Holidays are those times in the year which draw our attention to a special message underlying them. They ask us to take to heart certain fundamental truths that they aim to impress upon us. Rising above the other days of the year, they call us out of our humdrum existence, to dedicate to them our minds and lives.
Our daily life is devoted to our ordinary pursuits and activities by means of which we strive to build our future. The holidays interrupt our labors, to revive those fundamental ideas upon which our life is based.
The Sabbath calls to a weekly self-sanctification, by reminding us that we were created by G-d and can only find true happiness in his service.
Rosh Hashana and Yom Kippur demand from us self-examination and return to our spiritual goals in life.

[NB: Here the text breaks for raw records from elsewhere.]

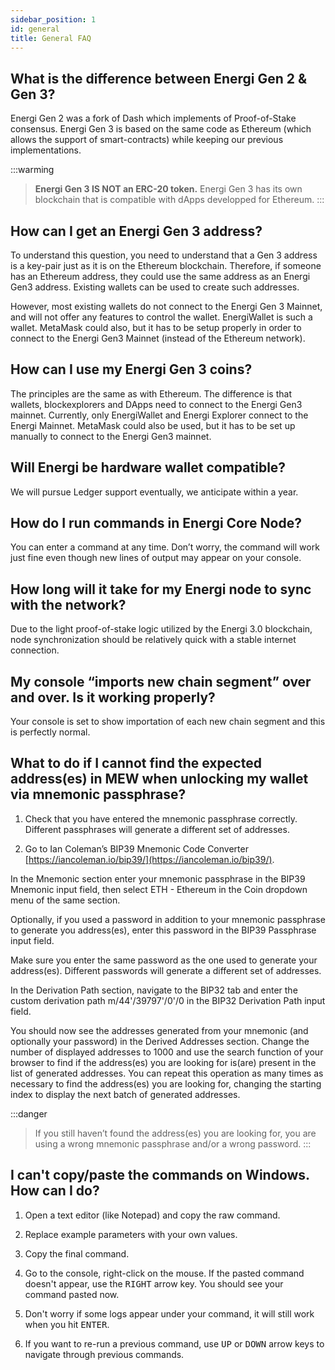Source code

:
 ```yaml
---
sidebar_position: 1
id: general
title: General FAQ
---
```


## What is the difference between Energi Gen 2 & Gen 3?

Energi Gen 2 was a fork of Dash which implements of Proof-of-Stake consensus.
Energi Gen 3 is based on the same code as Ethereum (which allows the support of smart-contracts) while keeping our previous implementations.

:::warming
> **Energi Gen 3 IS NOT an ERC-20 token.**
> Energi Gen 3 has its own blockchain that is compatible with dApps developped for Ethereum.
:::

## How can I get an Energi Gen 3 address?

To understand this question, you need to understand that a Gen 3 address is a key-pair just as it is on the Ethereum blockchain. Therefore, if someone has an Ethereum address, they could use the same address as an Energi Gen3 address. Existing wallets can be used to create such addresses.

However, most existing wallets do not connect to the Energi Gen 3 Mainnet, and will not offer any features to control the wallet. EnergiWallet is such a wallet. MetaMask could also, but it has to be setup properly in order to connect to the Energi Gen3 Mainnet (instead of the Ethereum network).

## How can I use my Energi Gen 3 coins?

The principles are the same as with Ethereum. The difference is that wallets, blockexplorers and DApps need to connect to the Energi Gen3 mainnet. Currently, only EnergiWallet and Energi Explorer connect to the Energi Mainnet. MetaMask could also be used, but it has to be set up manually to connect to the Energi Gen3 mainnet.

## Will Energi be hardware wallet compatible?

We will pursue Ledger support eventually, we anticipate within a year.

## How do I run commands in Energi Core Node?

You can enter a command at any time. Don’t worry, the command will work just fine even though new lines of output may appear on your console.

## How long will it take for my Energi node to sync with the network?

Due to the light proof-of-stake logic utilized by the Energi 3.0 blockchain, node synchronization should be relatively quick with a stable internet connection.

## My console “imports new chain segment” over and over. Is it working properly?

Your console is set to show importation of each new chain segment and this is perfectly normal.

## What to do if I cannot find the expected address(es) in MEW when unlocking my wallet via mnemonic passphrase?

1. Check that you have entered the mnemonic passphrase correctly. Different passphrases will generate a different set of addresses.

2. Go to Ian Coleman’s BIP39 Mnemonic Code Converter [https://iancoleman.io/bip39/](https://iancoleman.io/bip39/).

In the Mnemonic section enter your mnemonic passphrase in the BIP39 Mnemonic input field, then select ETH - Ethereum in the Coin dropdown menu of the same section.

Optionally, if you used a password in addition to your mnemonic passphrase to generate you address(es), enter this password in the BIP39 Passphrase input field.

Make sure you enter the same password as the one used to generate your address(es). Different passwords will generate a different set of addresses.

In the Derivation Path section, navigate to the BIP32 tab and enter the custom derivation path m/44'/39797'/0'/0 in the BIP32 Derivation Path input field.

You should now see the addresses generated from your mnemonic (and optionally your password) in the Derived Addresses section.
Change the number of displayed addresses to 1000 and use the search function of your browser to find if the address(es) you are looking for is(are) present in the list of generated addresses. You can repeat this operation as many times as necessary to find the address(es) you are looking for, changing the starting index to display the next batch of generated addresses.

:::danger
> If you still haven’t found the address(es) you are looking for, you are using a wrong mnemonic passphrase and/or a wrong password.
:::

## I can't copy/paste the commands on Windows. How can I do?

1. Open a text editor (like Notepad) and copy the raw command.

2. Replace example parameters with your own values.

3. Copy the final command.

4. Go to the console, right-click on the mouse. If the pasted command doesn't appear, use the <kbd>RIGHT</kbd> arrow key. You should see your command pasted now.

5. Don't worry if some logs appear under your command, it will still work when you hit <kbd>ENTER</kbd>.

6. If you want to re-run a previous command, use <kbd>UP</kbd> or <kbd>DOWN</kbd> arrow keys to navigate through previous commands.
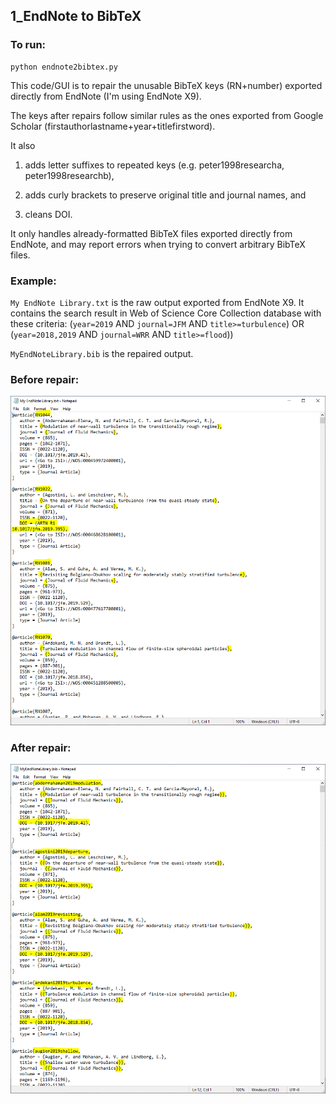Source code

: ## 1_EndNote to BibTeX

### To run:

```
python endnote2bibtex.py
```

This code/GUI is to repair the unusable BibTeX keys (RN+number) exported directly from EndNote (I'm using EndNote X9). 

The keys after repairs follow similar rules as the ones exported from Google Scholar (firstauthorlastname+year+titlefirstword). 

It also 

1. adds letter suffixes to repeated keys (e.g. peter1998researcha, peter1998researchb), 

2. adds curly brackets to preserve original title and journal names, and 

3. cleans DOI.

It only handles already-formatted BibTeX files exported directly from EndNote, and may report errors when trying to convert arbitrary BibTeX files.

### Example:

`My EndNote Library.txt` is the raw output exported from EndNote X9. It contains the search result in Web of Science Core Collection database with these criteria: (`year=2019` AND `journal=JFM` AND `title>=turbulence`) OR (`year=2018,2019` AND `journal=WRR` AND `title>=flood`))

`MyEndNoteLibrary.bib` is the repaired output.

### Before repair:

<img src="https://github.com/ZhiLiHydro/Self-Use-Handy-Codes/blob/master/1_EndNote2BibTeX/before.png">

### After repair:

<img src="https://github.com/ZhiLiHydro/Self-Use-Handy-Codes/blob/master/1_EndNote2BibTeX/after.png">
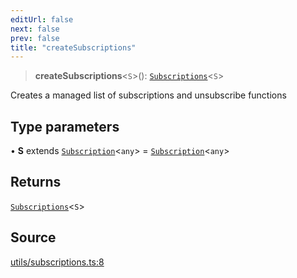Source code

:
 ```yaml
---
editUrl: false
next: false
prev: false
title: "createSubscriptions"
---
```


> **createSubscriptions**\<`S`\>(): [`Subscriptions`](../type-aliases/Subscriptions.md)\<`S`\>

Creates a managed list of subscriptions and unsubscribe functions

## Type parameters

• **S** extends [`Subscription`](../type-aliases/Subscription.md)\<`any`\> = [`Subscription`](../type-aliases/Subscription.md)\<`any`\>

## Returns

[`Subscriptions`](../type-aliases/Subscriptions.md)\<`S`\>

## Source

[utils/subscriptions.ts:8](https://github.com/nodenogg-in/alpha-p2p/blob/aa60360/packages/statekit/src/utils/subscriptions.ts#L8)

Passover, Shavuos and Succos all express one central idea; they immortalize the sublime happenings in which G-d revealed Himself at the founding of the Jewish nation. In fact, it is only through such perpetuation and observance that these miracles attain their true purpose: to reveal G-d to all ages, and thus serve as bright guiding stars for our inner and external self. They renew and revive the spirit of Israel, by proclaiming one basic truth: G-d founded and maintains Israel in body and spirit.
Taken together, the festivals commemorate the period from the exodus from Egypt until the entry into Israel.

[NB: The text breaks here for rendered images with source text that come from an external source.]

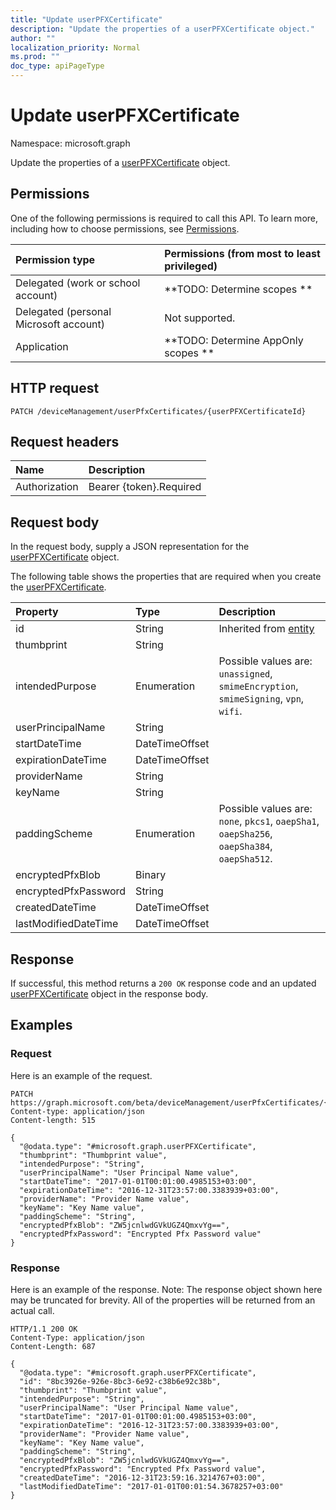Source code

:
 ```yaml
---
title: "Update userPFXCertificate"
description: "Update the properties of a userPFXCertificate object."
author: ""
localization_priority: Normal
ms.prod: ""
doc_type: apiPageType
---
```


# Update userPFXCertificate

Namespace: microsoft.graph

Update the properties of a [userPFXCertificate](../resources/userpfxcertificate.md) object.

## Permissions
One of the following permissions is required to call this API. To learn more, including how to choose permissions, see [Permissions](/concepts/permissions-reference.md).

|Permission type|Permissions (from most to least privileged)|
|:---|:---|
|Delegated (work or school account)|**TODO: Determine scopes **|
|Delegated (personal Microsoft account)|Not supported.|
|Application|**TODO: Determine AppOnly scopes **|

## HTTP request
<!-- {
  "blockType": "ignored"
}
-->
``` http
PATCH /deviceManagement/userPfxCertificates/{userPFXCertificateId}
```

## Request headers
|Name|Description|
|:---|:---|
|Authorization|Bearer {token}.Required|

## Request body
In the request body, supply a JSON representation for the [userPFXCertificate](../resources/userpfxcertificate.md) object.

The following table shows the properties that are required when you create the [userPFXCertificate](../resources/userpfxcertificate.md).

|Property|Type|Description|
|:---|:---|:---|
|id|String| Inherited from [entity](../resources/entity.md)|
|thumbprint|String||
|intendedPurpose|Enumeration| Possible values are: `unassigned`, `smimeEncryption`, `smimeSigning`, `vpn`, `wifi`.|
|userPrincipalName|String||
|startDateTime|DateTimeOffset||
|expirationDateTime|DateTimeOffset||
|providerName|String||
|keyName|String||
|paddingScheme|Enumeration| Possible values are: `none`, `pkcs1`, `oaepSha1`, `oaepSha256`, `oaepSha384`, `oaepSha512`.|
|encryptedPfxBlob|Binary||
|encryptedPfxPassword|String||
|createdDateTime|DateTimeOffset||
|lastModifiedDateTime|DateTimeOffset||



## Response
If successful, this method returns a `200 OK` response code and an updated [userPFXCertificate](../resources/userpfxcertificate.md) object in the response body.

## Examples

### Request
Here is an example of the request.
<!-- {
  "blockType": "request",
  "name": "update_userpfxcertificate"
}
-->
``` http
PATCH https://graph.microsoft.com/beta/deviceManagement/userPfxCertificates/{userPFXCertificateId}
Content-type: application/json
Content-length: 515

{
  "@odata.type": "#microsoft.graph.userPFXCertificate",
  "thumbprint": "Thumbprint value",
  "intendedPurpose": "String",
  "userPrincipalName": "User Principal Name value",
  "startDateTime": "2017-01-01T00:01:00.4985153+03:00",
  "expirationDateTime": "2016-12-31T23:57:00.3383939+03:00",
  "providerName": "Provider Name value",
  "keyName": "Key Name value",
  "paddingScheme": "String",
  "encryptedPfxBlob": "ZW5jcnlwdGVkUGZ4QmxvYg==",
  "encryptedPfxPassword": "Encrypted Pfx Password value"
}
```

### Response
Here is an example of the response. Note: The response object shown here may be truncated for brevity. All of the properties will be returned from an actual call.
<!-- {
  "blockType": "response",
  "truncated": true
}
-->
``` http
HTTP/1.1 200 OK
Content-Type: application/json
Content-Length: 687

{
  "@odata.type": "#microsoft.graph.userPFXCertificate",
  "id": "8bc3926e-926e-8bc3-6e92-c38b6e92c38b",
  "thumbprint": "Thumbprint value",
  "intendedPurpose": "String",
  "userPrincipalName": "User Principal Name value",
  "startDateTime": "2017-01-01T00:01:00.4985153+03:00",
  "expirationDateTime": "2016-12-31T23:57:00.3383939+03:00",
  "providerName": "Provider Name value",
  "keyName": "Key Name value",
  "paddingScheme": "String",
  "encryptedPfxBlob": "ZW5jcnlwdGVkUGZ4QmxvYg==",
  "encryptedPfxPassword": "Encrypted Pfx Password value",
  "createdDateTime": "2016-12-31T23:59:16.3214767+03:00",
  "lastModifiedDateTime": "2017-01-01T00:01:54.3678257+03:00"
}
```

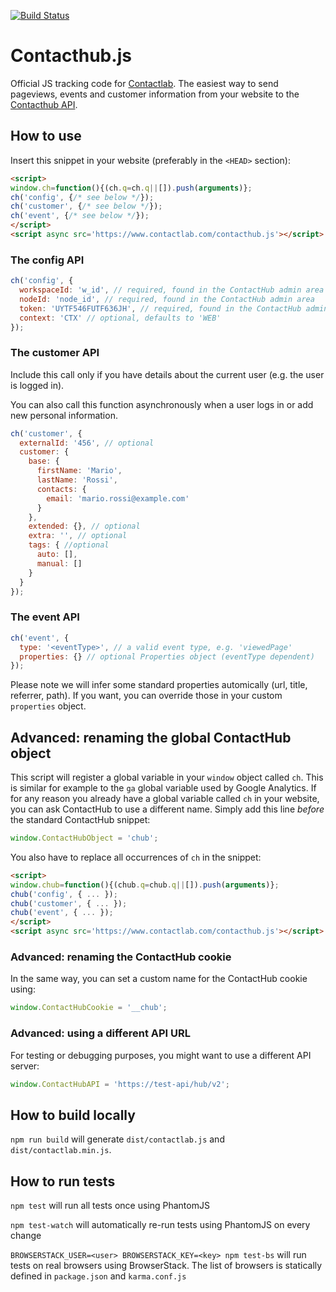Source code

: [![Build Status](https://drone.our.buildo.io/api/badges/buildo/contacthub/status.svg)](https://drone.our.buildo.io/buildo/contacthub)

# Contacthub.js

Official JS tracking code for
[Contactlab](http://developer.contactlab.com/documentation/). The easiest way to
send pageviews, events and customer information from your website to the
[Contacthub API](http://developer.contactlab.com/documentation/).


## How to use

Insert this snippet in your website (preferably in the `<HEAD>` section):

```html
<script>
window.ch=function(){(ch.q=ch.q||[]).push(arguments)};
ch('config', {/* see below */});
ch('customer', {/* see below */});
ch('event', {/* see below */});
</script>
<script async src='https://www.contactlab.com/contacthub.js'></script>
```

### The config API

```js
ch('config', {
  workspaceId: 'w_id', // required, found in the ContactHub admin area
  nodeId: 'node_id', // required, found in the ContactHub admin area
  token: 'UYTF546FUTF636JH', // required, found in the ContactHub admin area
  context: 'CTX' // optional, defaults to 'WEB'
});
```

### The customer API

Include this call only if you have details about the current user (e.g. the user
is logged in).

You can also call this function asynchronously when a user logs in or add new
personal information.

```js
ch('customer', {
  externalId: '456', // optional
  customer: {
    base: {
      firstName: 'Mario',
      lastName: 'Rossi',
      contacts: {
        email: 'mario.rossi@example.com'
      }
    },
    extended: {}, // optional
    extra: '', // optional
    tags: { //optional
      auto: [],
      manual: []
    }
  }
});
```

### The event API

```js
ch('event', {
  type: '<eventType>', // a valid event type, e.g. 'viewedPage'
  properties: {} // optional Properties object (eventType dependent)
});
```

Please note we will infer some standard properties automically (url, title,
referrer, path). If you want, you can override those in your custom `properties`
object.


## Advanced: renaming the global ContactHub object

This script will register a global variable in your `window` object called `ch`.
This is similar for example to the `ga` global variable used by Google
Analytics. If for any reason you already have a global variable called `ch` in
your website, you can ask ContactHub to use a different name. Simply add this
line _before_ the standard ContactHub snippet:

```js
window.ContactHubObject = 'chub';
```

You also have to replace all occurrences of `ch` in the snippet:

```html
<script>
window.chub=function(){(chub.q=chub.q||[]).push(arguments)};
chub('config', { ... });
chub('customer', { ... });
chub('event', { ... });
</script>
<script async src='https://www.contactlab.com/contacthub.js'></script>
```


### Advanced: renaming the ContactHub cookie

In the same way, you can set a custom name for the ContactHub cookie using:

```js
window.ContactHubCookie = '__chub';
```

### Advanced: using a different API URL

For testing or debugging purposes, you might want to use a different API server:

```js
window.ContactHubAPI = 'https://test-api/hub/v2';
```


## How to build locally

`npm run build` will generate `dist/contactlab.js` and `dist/contactlab.min.js`.


## How to run tests

`npm test` will run all tests once using PhantomJS

`npm test-watch` will automatically re-run tests using PhantomJS on every change

`BROWSERSTACK_USER=<user> BROWSERSTACK_KEY=<key> npm test-bs` will run tests
on real browsers using BrowserStack. The list of browsers is statically defined
in `package.json` and `karma.conf.js`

Passover: the founding of Israel’s physical existence as a nation; G-d, true to His pledge, broke open the dungeon of Egypt; the descendants of Jacob passed from serfdom to nationhood. Passover teaches that G-d rules nature and history, creating life out of death, day out of night. It also teaches, in particular, that He created Israel to be His property and servant. Hence, it appeals to us to remain loyal to Him, accepting the life and destiny that he determined for us; Passover calls for the love of G-d, our Father.

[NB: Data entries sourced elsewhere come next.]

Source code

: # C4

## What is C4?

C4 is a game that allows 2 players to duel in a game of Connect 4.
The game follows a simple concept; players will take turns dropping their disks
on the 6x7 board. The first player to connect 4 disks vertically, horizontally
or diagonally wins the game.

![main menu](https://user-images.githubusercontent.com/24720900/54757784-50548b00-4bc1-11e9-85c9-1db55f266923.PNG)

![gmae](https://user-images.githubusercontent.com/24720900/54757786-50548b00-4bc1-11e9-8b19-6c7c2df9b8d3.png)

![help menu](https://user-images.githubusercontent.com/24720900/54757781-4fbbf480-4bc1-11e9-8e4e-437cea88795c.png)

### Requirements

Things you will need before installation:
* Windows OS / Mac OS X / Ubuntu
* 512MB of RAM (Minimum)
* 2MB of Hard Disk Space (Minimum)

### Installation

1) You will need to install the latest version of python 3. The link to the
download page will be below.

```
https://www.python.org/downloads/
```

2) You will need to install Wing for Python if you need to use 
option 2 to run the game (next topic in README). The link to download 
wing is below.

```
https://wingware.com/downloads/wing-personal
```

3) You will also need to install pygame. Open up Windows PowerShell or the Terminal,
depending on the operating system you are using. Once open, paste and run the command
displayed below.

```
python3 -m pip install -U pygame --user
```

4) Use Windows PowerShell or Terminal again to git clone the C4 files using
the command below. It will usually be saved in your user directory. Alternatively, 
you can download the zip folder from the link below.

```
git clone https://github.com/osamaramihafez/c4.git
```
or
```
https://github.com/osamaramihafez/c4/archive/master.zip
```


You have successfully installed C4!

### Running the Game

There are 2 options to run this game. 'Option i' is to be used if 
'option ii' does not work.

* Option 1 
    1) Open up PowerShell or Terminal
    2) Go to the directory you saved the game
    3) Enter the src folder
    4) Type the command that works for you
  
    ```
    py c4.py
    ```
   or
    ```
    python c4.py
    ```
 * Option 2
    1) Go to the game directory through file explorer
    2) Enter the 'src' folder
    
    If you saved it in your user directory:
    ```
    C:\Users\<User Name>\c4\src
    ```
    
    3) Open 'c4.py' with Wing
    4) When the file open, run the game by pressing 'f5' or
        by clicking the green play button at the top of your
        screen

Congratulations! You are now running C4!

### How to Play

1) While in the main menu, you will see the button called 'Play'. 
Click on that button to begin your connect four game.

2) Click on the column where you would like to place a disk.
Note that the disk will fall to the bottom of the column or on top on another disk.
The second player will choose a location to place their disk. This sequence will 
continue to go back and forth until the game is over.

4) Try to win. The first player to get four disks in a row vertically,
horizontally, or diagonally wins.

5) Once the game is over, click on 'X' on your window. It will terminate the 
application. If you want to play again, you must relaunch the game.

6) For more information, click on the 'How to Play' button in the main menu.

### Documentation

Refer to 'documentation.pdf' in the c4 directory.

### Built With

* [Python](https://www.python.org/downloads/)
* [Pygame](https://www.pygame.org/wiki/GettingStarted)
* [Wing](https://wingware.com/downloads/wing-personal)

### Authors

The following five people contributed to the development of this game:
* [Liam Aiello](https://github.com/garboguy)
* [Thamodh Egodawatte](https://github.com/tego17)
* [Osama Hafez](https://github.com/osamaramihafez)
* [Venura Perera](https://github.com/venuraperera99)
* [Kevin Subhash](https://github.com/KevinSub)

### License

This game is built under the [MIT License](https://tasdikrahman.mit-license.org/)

Shavuos: the founding of Israel’s spiritual existence; G-d revealed His Law to the Jews, turning the liberated slaves into bearers of His word. Sinai completed what had begun in Egypt; the nation was given soul and life. Shavuos teaches that G-d guides nature and history in accordance with His purposes. It also teaches, in particular, that Israel received its Law from Him, to become a holy nation of priests. Hence, Shavuos appeals to us for firmer attachment to the divine Law, for the fulfillment of which we were born as Jews. Thus, Shavuos calls for the humble fear of G-d, our Lawgiver.
Succos: the physical survival of Israel, by divine providence; G-d sustained the Jewish people for forty years of desert wanderings. Succos teaches that G-d sustains nature and mankind, as the source of all means of life. In particular, it teaches that Israel was not only created by Him, but even today, only lives by his providence. Hence, Succos asks us to look to G-d as the source of our success in life and our support in times of need.